> **Exercise details**
Look for the line with "If you're interested" in the entries below, then extract that line and all lines after it exactly, with pictures left out.

Stored data entries:

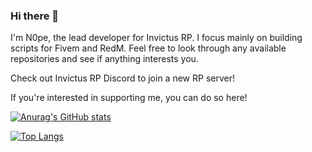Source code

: ### Hi there 👋

I'm N0pe, the lead developer for Invictus RP. I focus mainly on building scripts for Fivem and RedM. Feel free to look through any available repositories and see if anything interests you. 

Check out Invictus RP Discord to join a new RP server!

If you're interested in supporting me, you can do so here!

[![Anurag's GitHub stats](https://github-readme-stats.vercel.app/api?username=Officialn0pe121)](https://github.com/anuraghazra/github-readme-stats)

[![Top Langs](https://github-readme-stats.vercel.app/api/top-langs/?username=Officialn0pe121&layout=donut-vertical)](https://github.com/anuraghazra/github-readme-stats)
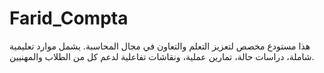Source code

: # Farid_Compta
هذا  مستودع مخصص لتعزيز التعلم والتعاون في مجال المحاسبة. يشمل موارد تعليمية شاملة، دراسات حالة، تمارين عملية، ونقاشات تفاعلية لدعم كل من الطلاب والمهنيين.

> **Your solution**
If you're interested in supporting me, you can do so here!

[![Anurag's GitHub stats](https://github-readme-stats.vercel.app/api?username=Officialn0pe121)](https://github.com/anuraghazra/github-readme-stats)

[![Top Langs](https://github-readme-stats.vercel.app/api/top-langs/?username=Officialn0pe121&layout=donut-vertical)](https://github.com/anuraghazra/github-readme-stats)
Source code

: # Farid_Compta
هذا  مستودع مخصص لتعزيز التعلم والتعاون في مجال المحاسبة. يشمل موارد تعليمية شاملة، دراسات حالة، تمارين عملية، ونقاشات تفاعلية لدعم كل من الطلاب والمهنيين.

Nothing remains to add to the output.